Specifically, compressional and shear velocities are
measured in 0°, 45°, and 90° orientation to bedding plane
of the particular shale sample. In previous studies, these
measurements were accomplished using three-plug-
method, which would require to core three independent
core plugs oriented horizontally, in 45°, and vertically. In
this study, we designed and implemented a special core
holder to perform non-destructive, efficient, reliable,
multidirectional, and simultaneous ultrasonic
compressional and shear velocity measurements on the
single 1.5 in. cylindrical core plug under simulated in-situ
conditions.
Our results provide an insight into the elastic mechanical
behavior and the degree of anisotropy that organic shales
may experience under in-situ conditions. Specifically, we
find and quantify that the Young’s moduli in the direction
parallel to the bedding plane is greater than perpendicular
to it. The degree of anisotropy in terms of Thomsen
anisotropy parameters and horizontal to vertical ratio of
Young’s moduli have been estimated under elevated
pressures on the up and down pressure cycles. It was
observed that anisotropy decreases dramatically with
increase in pressure, but does not approach zero. It was
concluded that this observed phenomena at high confining
pressures may potentially be explained by the existence of
some degree of intrinsic anisotropy in organic matter and
clay particles.
The estimation of Young’s moduli in vertical and
horizontal directions has been investigated based on the
application of the two different sets of equations. One is the
appropriate isotropic equations, and the second is VTI
equations. It was discovered that the degree of discrepancy
between estimation of Young’s moduli by these two
methods is on the order of 15%-20%. This result is a very
important finding. Thus, it is crucial to obtain an accurate
direct measurement of the C13 stiffness coefficient in order
to have true estimation of the vertical and horizontal
Young’s moduli.
Introduction
The anisotropic nature of shales creates significant
problems in seismic exploration (Thomsen, 1986),
specifically, in fluid identification (Sheriff, 2002). Ignoring
anisotropy can lead to miscalculation of elastic mechanical
parameters and wrong estimates of in-situ stresses
(Thomsen, 1986). In order to accurately evaluate dynamic
elastic properties and the degree of anisotropy of organic
rich shale rock, compressional and shear velocity
measurements must be acquired in the lab under simulated
in-situ conditions often under an important assumption of a
vertical transverse isotropy (VTI) model. In VTI media,
rock properties vary depending on direction with respect to
axis of symmetry. Typically, the symmetry axis is
orthogonal to the bedding plane orientation. In order to
fully describe elastic mechanic properties of shales, five
independent stiffness coefficients must be calculated based
on the acquired compressional and shear velocities in
parallel (0°) direction, 45° oblique angle, and normal (90°)
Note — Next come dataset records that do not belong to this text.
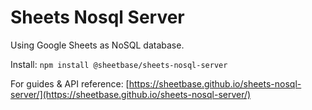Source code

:# Sheets Nosql Server

Using Google Sheets as NoSQL database.

Install: `npm install @sheetbase/sheets-nosql-server`

For guides & API reference: [https://sheetbase.github.io/sheets-nosql-server/](https://sheetbase.github.io/sheets-nosql-server/)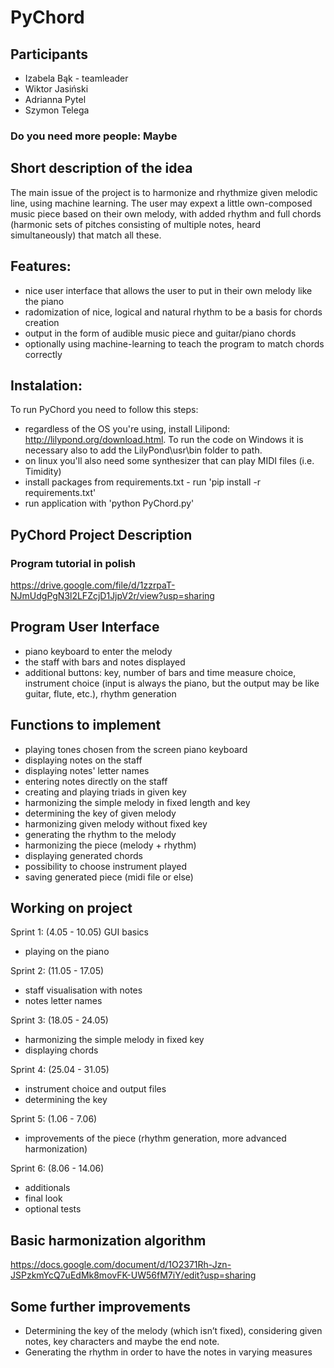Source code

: 
# PyChord
## Participants 
 - Izabela Bąk - teamleader
 - Wiktor Jasiński
 - Adrianna Pytel
 - Szymon Telega
### Do you need more people: Maybe
## Short description of the idea
The main issue of the project is to harmonize and rhythmize given melodic line, using machine learning. The user may expext a little own-composed music piece based on their own melody, with added rhythm and full chords (harmonic sets of pitches consisting of multiple notes, heard simultaneously) that match all these.

## Features:
- nice user interface that allows the user to put in their own melody like the piano 
- radomization of nice, logical and natural rhythm to be a basis for chords creation
- output in the form of audible music piece and guitar/piano chords
- optionally using machine-learning to teach the program to match chords correctly

## Instalation:
To run PyChord you need to follow this steps:
- regardless of the OS you're using, install Lilipond: http://lilypond.org/download.html. To run the code on Windows it is necessary also to add the LilyPond\usr\bin folder to path.
- on linux you'll also need some synthesizer that can play MIDI files (i.e. Timidity)
- install packages from requirements.txt - run 'pip install -r requirements.txt'
- run application with 'python PyChord.py'


## PyChord Project Description

### Program tutorial in polish
https://drive.google.com/file/d/1zzrpaT-NJmUdgPgN3l2LFZcjD1JjpV2r/view?usp=sharing

## Program User Interface

- piano keyboard to enter the melody 
- the staff with bars and notes displayed
- additional buttons: key, number of bars and time measure choice, instrument choice (input is always the piano, but the output may be like guitar, flute, etc.), rhythm generation

## Functions to implement

-  playing tones chosen from the screen piano keyboard
-  displaying notes on the staff
-  displaying notes' letter names
-  entering notes directly on the staff
-  creating and playing triads in given key
-  harmonizing the simple melody in fixed length and key
-  determining the key of given melody
-  harmonizing given melody without fixed key
-  generating the rhythm to the melody
-  harmonizing the piece (melody + rhythm)
-  displaying generated chords 
-  possibility to choose instrument played
-  saving generated piece (midi file or else)

## Working on project

Sprint 1: (4.05 - 10.05)
GUI basics
- playing on the piano

Sprint 2: (11.05 - 17.05)
- staff visualisation with notes
- notes letter names

Sprint 3: (18.05 - 24.05)
- harmonizing the simple melody in fixed key
- displaying chords

Sprint 4: (25.04 - 31.05)
- instrument choice and output files
- determining the key

Sprint 5: (1.06 - 7.06)
- improvements of the piece (rhythm generation, more advanced harmonization)

Sprint 6: (8.06 - 14.06)
- additionals 
- final look
- optional tests


## Basic harmonization algorithm
https://docs.google.com/document/d/1O2371Rh-Jzn-JSPzkmYcQ7uEdMk8movFK-UW56fM7iY/edit?usp=sharing



## Some further improvements
- Determining the key of the melody (which isn’t fixed), considering given notes, key characters and maybe the end note.
- Generating the rhythm in order to have the notes in varying measures 






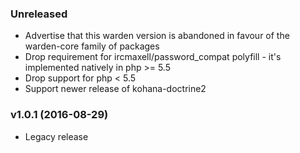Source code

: ### Unreleased

* Advertise that this warden version is abandoned in favour of the warden-core family of packages
* Drop requirement for ircmaxell/password_compat polyfill - it's implemented natively in php >= 5.5
* Drop support for php < 5.5
* Support newer release of kohana-doctrine2

### v1.0.1 (2016-08-29)

* Legacy release
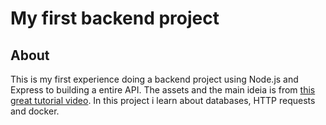 # My first backend project

## About 

This is my first experience doing a backend project using Node.js and Express to building a entire API. The assets and the main ideia is from [this great tutorial video](https://www.youtube.com/watch?v=Cdu0WJhI-d8). In this project i learn about databases, HTTP requests and docker.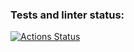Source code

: ### Tests and linter status:
[![Actions Status](https://github.com/NeoSolution1998/go-project-242/actions/workflows/hexlet-check.yml/badge.svg)](https://github.com/NeoSolution1998/go-project-242/actions)
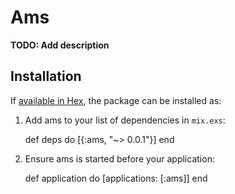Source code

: # Ams

**TODO: Add description**

## Installation

If [available in Hex](https://hex.pm/docs/publish), the package can be installed as:

  1. Add ams to your list of dependencies in `mix.exs`:

        def deps do
          [{:ams, "~> 0.0.1"}]
        end

  2. Ensure ams is started before your application:

        def application do
          [applications: [:ams]]
        end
to the bedding plane orientation in a shale sample (Vernik
and Nur 1992; Hornby 1998; Sondergeld and Rai 2011).
Often, reliable laboratory anisotropic velocity
measurements with as close to the in-situ conditions as
possible are challenging. Typically, the so-called "three-
plug-method" is used for analysis: three independent core
plugs are cored from a larger conventionally drilled core in
the directions orthogonal, horizontal, and at 45° oblique
angle to the axis of the core or bedding plane.
Disadvantages of the three-plug method are: three separate
measurement for three plugs are needed requiring time for
core preparation and measurement processes; because of
the heterogeneous nature of the organic-rich shale samples,
the three different core samples might not represent the
same rock. The ultrasonic velocity measurements in on
organic-rich shales using a three-plug-method were
conducted by Vernik and Nur (1992), Vernik and Liu
(1997), Hornby (1998), Sondergeld and Rai (2011). The
three-plug method is usually employed and the crucial C13
stiffness coefficient is either measured with some unknown
degree of error, approximated or simulated. This is due to
technical difficulty of measuring compressional and shear
velocities at precise 45° oblique angle to bedding under
simulated in-situ conditions. However, Prasad and
Manghnani (1997), Wang (2002), Dewhurst and Siggins
(2006), and Woodruff (2013) have established that
ultrasonic multidirectional measurements on a single core
at the same pressure can be successfully performed. Similar
measurement on a single core plug with transducers
attached directly on the surface of the rock were performed
by Dewhurst and Siggings (2006) and Wang (2002).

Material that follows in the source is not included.